H5Sclose(file_space);
New values in buffer to be appended to the dataset:
b[0][0] = 1.1;
b[0][1] = 1.2;
b[0][2] = 1.3;
b[1][0] = 1.4;
b[1][1] = 1.5;
b[1][2] = 1.6;
b[2][0] = 1.7;
b[2][1] = 1.8;
b[2][2] = 1.9;
Resize the memory dataspace to indicate the new size of our buffer. The second buffer is three lines long.
dims[0] = 3;
dims[1] = ncols;
H5Sset_extent_simple(mem_space, ndims, dims, NULL);
std::cout << "- Memory dataspace resized" << std::endl;
Extend dataset. Note that in this simple example, we know that 2 + 3 = 5. In general, you could read the current extent from the file dataspace and add the desired number of lines to it.
dims[0] = 5;
dims[1] = ncols;
H5Dset_extent(dset, dims);
std::cout << "- Dataset extended" << std::endl;
Select hyperslab on file dataset.

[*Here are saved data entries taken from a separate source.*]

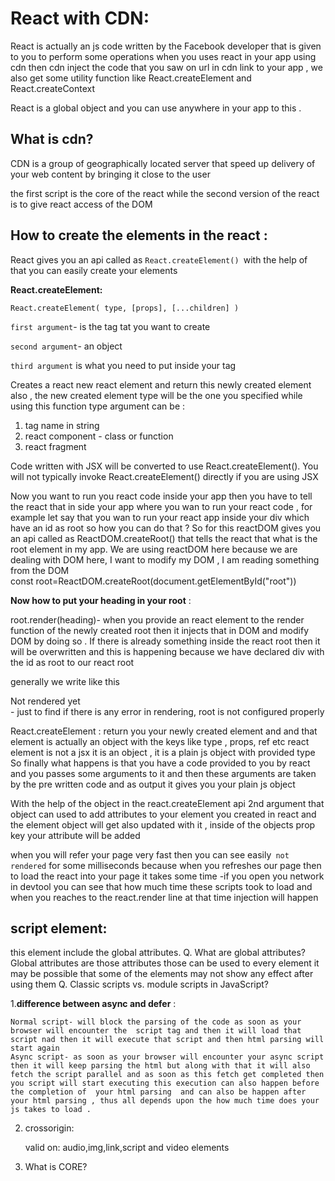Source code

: # React with CDN:
React is actually an js code written by the Facebook developer that is given to you to perform some operations  when you  uses react in your app using cdn then cdn inject the code that you saw on url in cdn link  to your app , we also get some utility function like React.createElement and React.createContext 

React is a global object and you can  use anywhere in your app to this .

## What is cdn?
  CDN is a group of geographically located server that speed up delivery of your web content  by  bringing it close to the user 


the first script is the core of the react while the second version of the react is to give react access of the DOM 

## How to create the elements in the react :
 React gives you an api called as `React.createElement() `with the help of that you can easily create your elements  

**React.createElement:**

`React.createElement(
  type,
  [props],
  [...children]
)`

`first argument`- is the tag tat you want to create 

`second argument`- an object 

`third argument` is what you need to put inside your tag 

Creates a react new react element and return this newly created element also , the new created element type will be the one you specified while using this function 
type argument can be :
1. tag name in string
2. react component - class or function 
3. react fragment  

Code written with JSX will be converted to use React.createElement(). You will not typically invoke React.createElement() directly if you are using JSX


Now you want to run you react code inside your app then you  have to tell the   react that in side your app where you wan to run your react code , for example let say that you wan to run your react app inside your div which have an id as root so how you can do that ? So for this reactDOM gives you an api called as ReactDOM.createRoot() that tells the react that what is the root element in my app. We are using reactDOM here because  we are dealing with DOM here, I want to modify my DOM , I am reading something from the DOM  
const root=ReactDOM.createRoot(document.getElementById("root"))

**Now how to put your heading in your root** : 

root.render(heading)- when you provide an react element to the render function of the newly created root then it injects that in DOM and modify DOM by doing so . If there is already something inside the react root then it will be overwritten  and this is happening because we have declared div with the  id as root to our react root 

generally we write like this <div id=”root”>Not rendered yet</div>- just to find if there is any error in rendering, root is not configured properly 

React.createElement : return you your newly created element  and  and that element is actually an object with the keys like type , props, ref etc 
react element is not a jsx it is an object  , it is a plain js object with provided type 
So finally what happens is that you have a code provided to you by react and you passes some arguments to it and then these arguments are taken by the pre written code and as output it gives you your plain js object 

With the help of the object in the react.createElement api 2nd argument that object can used to add attributes to your element you created in react and the element object will get also updated with it , inside of the objects prop key your attribute will be added

when you will refer your page very fast then you can see easily` not rendered` for some milliseconds because when you refreshes our page  then to load the react into your page it takes some time -if you open you network in devtool you can see that how much time these scripts took to load and when you reaches to the react.render line at that time injection will happen 



## script  element: 
this element include the global attributes.
Q. What are global attributes? 
Global attributes are those attributes those can be used to every element it may be possible that some of the elements may not show any effect after using them 
Q. Classic scripts vs. module scripts in JavaScript?

1.**difference between async and defer** :

    Normal script- will block the parsing of the code as soon as your browser will encounter the  script tag and then it will load that script nad then it will execute that script and then html parsing will start again 
    Async script- as soon as your browser will encounter your async script  then it will keep parsing the html but along with that it will also fetch the script parallel and as soon as this fetch get completed then you script will start executing this execution can also happen before the completion of  your html parsing  and can also be happen after your html parsing , thus all depends upon the how much time does your js takes to load . 
2. crossorigin:

     valid on: audio,img,link,script and video elements 
     
3. What is CORE?
 
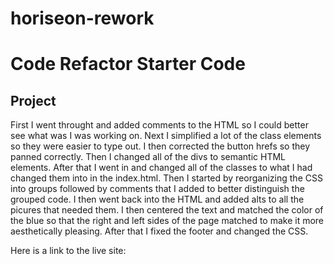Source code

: # horiseon-rework
# Code Refactor Starter Code

## Project

First I went throught and added comments to the HTML so I could better see what was I was working on.
Next I simplified a lot of the class elements so they were easier to type out.
I then corrected the button hrefs so they panned correctly.
Then I changed all of the divs to semantic HTML elements. 
After that I went in and changed all of the classes to what I had changed them into in the index.html.
Then I started by reorganizing the CSS into groups followed by comments that I added to better distinguish the grouped code.
I then went back into the HTML and added alts to all the picures that needed them.
I then centered the text and matched the color of the blue so that the right and left sides of the page matched to make it more aesthetically pleasing.
After that I fixed the footer and changed the CSS.

Here is a link to the live site:
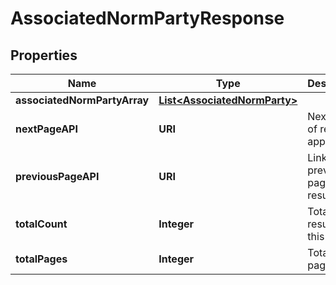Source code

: 

# AssociatedNormPartyResponse


## Properties

| Name | Type | Description | Notes |
|------------ | ------------- | ------------- | -------------|
|**associatedNormPartyArray** | [**List&lt;AssociatedNormParty&gt;**](AssociatedNormParty.md) |  |  |
|**nextPageAPI** | **URI** | Next page of results if applicable. |  |
|**previousPageAPI** | **URI** | Link to previous page of results. |  |
|**totalCount** | **Integer** | Total no. of results for this criteria. |  |
|**totalPages** | **Integer** | Total no. of pages. |  |



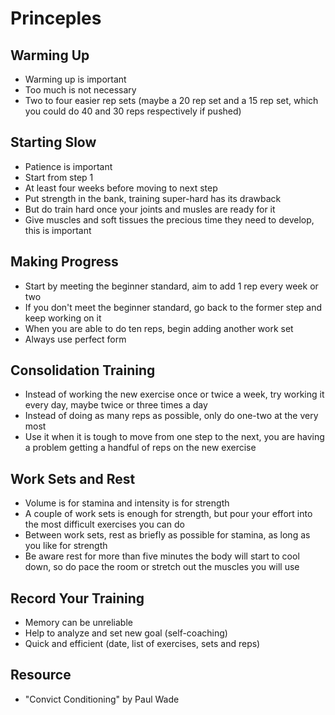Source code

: # Princeples

## Warming Up

- Warming up is important
- Too much is not necessary
- Two to four easier rep sets (maybe a 20 rep set and a 15 rep set, which you could do 40 and 30 reps respectively if pushed)

## Starting Slow

- Patience is important
- Start from step 1
- At least four weeks before moving to next step
- Put strength in the bank, training super-hard has its drawback
- But do train hard once your joints and musles are ready for it
- Give muscles and soft tissues the precious time they need to develop, this is important

## Making Progress

- Start by meeting the beginner standard, aim to add 1 rep every week or two
- If you don't meet the beginner standard, go back to the former step and keep working on it
- When you are able to do ten reps, begin adding another work set 
- Always use perfect form

## Consolidation Training

- Instead of working the new exercise once or twice a week, try working it every day, maybe twice or three times a day
- Instead of doing as many reps as possible, only do one-two at the very most
- Use it when it is tough to move from one step to the next, you are having a problem getting a handful of reps on the new exercise

## Work Sets and Rest

- Volume is for stamina and intensity is for strength
- A couple of work sets is enough for strength, but pour your effort into the most difficult exercises you can do
- Between work sets, rest as briefly as possible for stamina, as long as you like for strength
- Be aware rest for more than five minutes the body will start to cool down, so do pace the room or stretch out the muscles you will use

## Record Your Training

- Memory can be unreliable
- Help to analyze and set new goal (self-coaching)
- Quick and efficient (date, list of exercises, sets and reps)

## Resource

- "Convict Conditioning" by Paul Wade
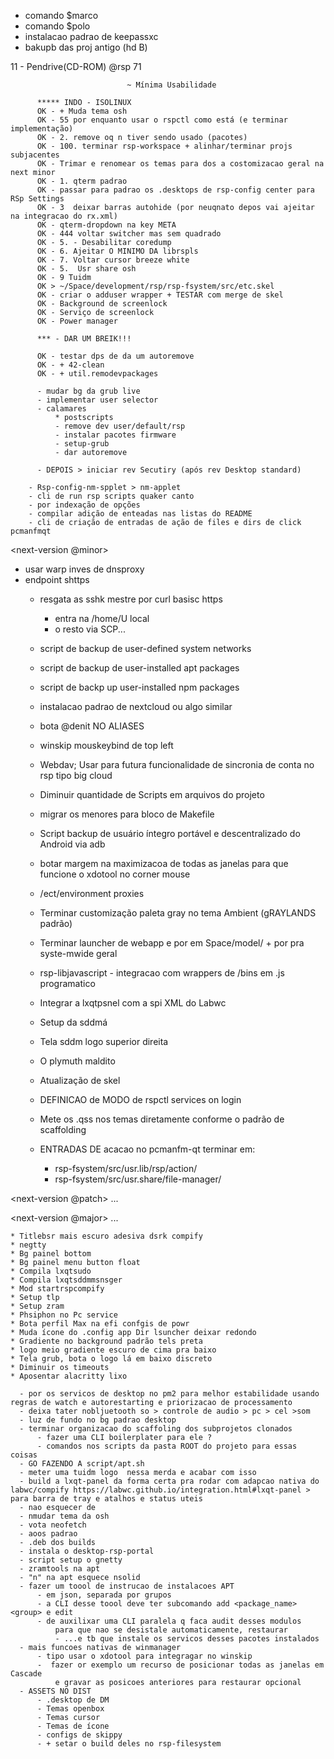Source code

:   - comando $marco
  - comando $polo
  - instalacao padrao de keepassxc
  - bakupb das proj antigo (hd B)

  11 - Pendrive(CD-ROM) @rsp 71

                              ~ Mínima Usabilidade  

          ***** INDO - ISOLINUX
          OK - + Muda tema osh
          OK - 55 por enquanto usar o rspctl como está (e terminar implementação)
          OK - 2. remove oq n tiver sendo usado (pacotes)
          OK - 100. terminar rsp-workspace + alinhar/terminar projs subjacentes
          OK - Trimar e renomear os temas para dos a costomizacao geral na next minor
          OK - 1. qterm padrao
          OK - passar para padrao os .desktops de rsp-config center para RSp Settings
          OK - 3  deixar barras autohide (por neuqnato depos vai ajeitar na integracao do rx.xml)
          OK - qterm-dropdown na key META
          OK - 444 voltar switcher mas sem quadrado
          OK - 5. - Desabilitar coredump
          OK - 6. Ajeitar O MINIMO DA librspls 
          OK - 7. Voltar cursor breeze white
          OK - 5.  Usr share osh 
          OK - 9 Tuidm
          OK > ~/Space/development/rsp/rsp-fsystem/src/etc.skel
          OK - criar o adduser wrapper + TESTAR com merge de skel
          OK - Background de screenlock
          OK - Serviço de screenlock
          OK - Power manager
         
          *** - DAR UM BREIK!!!

          OK - testar dps de da um autoremove
          OK - + 42-clean 
          OK - + util.remodevpackages
          
          - mudar bg da grub live
          - implementar user selector
          - calamares
              * postscripts
              - remove dev user/default/rsp
              - instalar pacotes firmware
              - setup-grub
              - dar autoremove
        
          - DEPOIS > iniciar rev Secutiry (após rev Desktop standard)

  <todo-list>

        - Rsp-config-nm-spplet > nm-applet
        - cli de run rsp scripts quaker canto
        - por indexação de opções 
        - compilar adição de enteadas nas listas do README 
        - cli de criação de entradas de ação de files e dirs de click pcmanfmqt

  </todo-list>

  <next-version @minor>

  - usar warp inves de dnsproxy
  - endpoint shttps
    - resgata as sshk mestre por curl basisc https
      - entra na /home/U local
      - o resto via SCP...
    
    - script de backup de user-defined system networks
    - script de backup de user-installed apt packages
    - script de backp up user-installed npm packages
    - instalacao padrao de nextcloud ou algo similar
    - bota @denit NO ALIASES
    - winskip mouskeybind de top left
    - Webdav; Usar para futura funcionalidade de sincronia de conta no rsp tipo big cloud
    - Diminuir quantidade de Scripts em arquivos do projeto 
    - migrar os menores para bloco de Makefile
    - Script backup de usuário íntegro portável e descentralizado do Android via adb
    - botar margem na maximizacoa de todas as janelas para que funcione o xdotool no corner mouse
    - /ect/environment proxies
    - Terminar customização paleta gray no tema Ambient (gRAYLANDS padrão)
    - Terminar launcher de webapp e por em Space/model/ + por pra syste-mwide geral
    - rsp-libjavascript - integracao com wrappers de /bins em .js programatico
    - Integrar a lxqtpsnel com a spi XML do Labwc
    - Setup da sddmá
    - Tela sddm logo superior direita 
    - O plymuth maldito
    - Atualização de skel
    - DEFINICAO de MODO de rspctl services on login
    - Mete os .qss nos temas diretamente conforme o padrão de scaffolding 
    - ENTRADAS DE acacao no pcmanfm-qt terminar em: 
        - rsp-fsystem/src/usr.lib/rsp/action/
        - rsp-fsystem/src/usr.share/file-manager/

  </next-version>
  
  <next-version @patch>
    ...
  </next-version>

  <next-version @major>
    ...
  </next-version>

  <quest-log>

    * Titlebsr mais escuro adesiva dsrk compify
    * negtty 
    * Bg painel bottom
    * Bg painel menu button float 
    * Compila lxqtsudo
    * Compila lxqtsddmmsnsger
    * Mod startrspcompify
    * Setup tlp
    * Setup zram
    * Phsiphon no Pc service
    * Bota perfil Max na efi confgis de powr 
    * Muda ícone do .config app Dir lsuncher deixar redondo 
    * Gradiente no background padrão tels preta 
    * logo meio gradiente escuro de cima pra baixo 
    * Tela grub, bota o logo lá em baixo discreto
    * Diminuir os timeouts
    * Aposentar alacritty lixo

  <quest-log>

  <archive>

      - por os servicos de desktop no pm2 para melhor estabilidade usando regras de watch e autorestarting e priorizacao de processamento
      - deixa tater nobljuetooth so > controle de audio > pc > cel >som
      - luz de fundo no bg padrao desktop
      - terminar organizacao do scaffoling dos subprojetos clonados
          - fazer uma CLI boilerplater para ele ?
          - comandos nos scripts da pasta ROOT do projeto para essas coisas
      - GO FAZENDO A script/apt.sh
      - meter uma tuidm logo  nessa merda e acabar com isso
      - build a lxqt-panel da forma certa pra rodar com adapcao nativa do labwc/compify https://labwc.github.io/integration.html#lxqt-panel > para barra de tray e atalhos e status uteis
      - nao esquecer de 
      - nmudar tema da osh
      - vota neofetch
      - aoos padrao 
      - .deb dos builds
      - instala o desktop-rsp-portal
      - script setup o gnetty
      - zramtools na apt
      - "n" na apt esquece nsolid
      - fazer um toool de instrucao de instalacoes APT
          - em json, separada por grupos
          - a CLI desse toool deve ter subcomando add <package_name> <group> e edit
          - de auxilixar uma CLI paralela q faca audit desses modulos
              para que nao se desistale automaticamente, restaurar
              - ...e tb que instale os servicos desses pacotes instalados
      - mais funcoes nativas de winmanager
          - tipo usar o xdotool para integragar no winskip  
          -  fazer or exemplo um recurso de posicionar todas as janelas em Cascade
              e gravar as posicoes anteriores para restaurar opcional
      - ASSETS NO DIST
          - .desktop de DM
          - Temas openbox
          - Temas cursor
          - Temas de ícone
          - configs de skippy
          - + setar o build deles no rsp-filesystem
          
  </archive>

Again in this simple example, we know that 0 + 2 = 2. In general, you could read the current extent from the file dataspace. The second buffer is three lines long.
file_space = H5Dget_space(dset);
start[0] = 2;
start[1] = 0;
count[0] = 3;
count[1] = ncols;
H5Sselect_hyperslab(file_space, H5S_SELECT_SET, start, NULL, count, NULL);
std::cout << "- Second hyperslab selected" << std::endl;
Append buffer to dataset
H5Dwrite(dset, H5T_NATIVE_FLOAT, mem_space, file_space, H5P_DEFAULT, buffer);
std::cout << "- Second buffer written" << std::endl;
The end: let's close all the resources:
delete[] b;
delete[] buffer;
H5Sclose(file_space);
H5Sclose(mem_space);
H5Dclose(dset);
H5Fclose(file);
std::cout << "- Resources released" << std::endl;
}
NB: I removed the previous updates because the answer was too long. If you are interested, browse the history.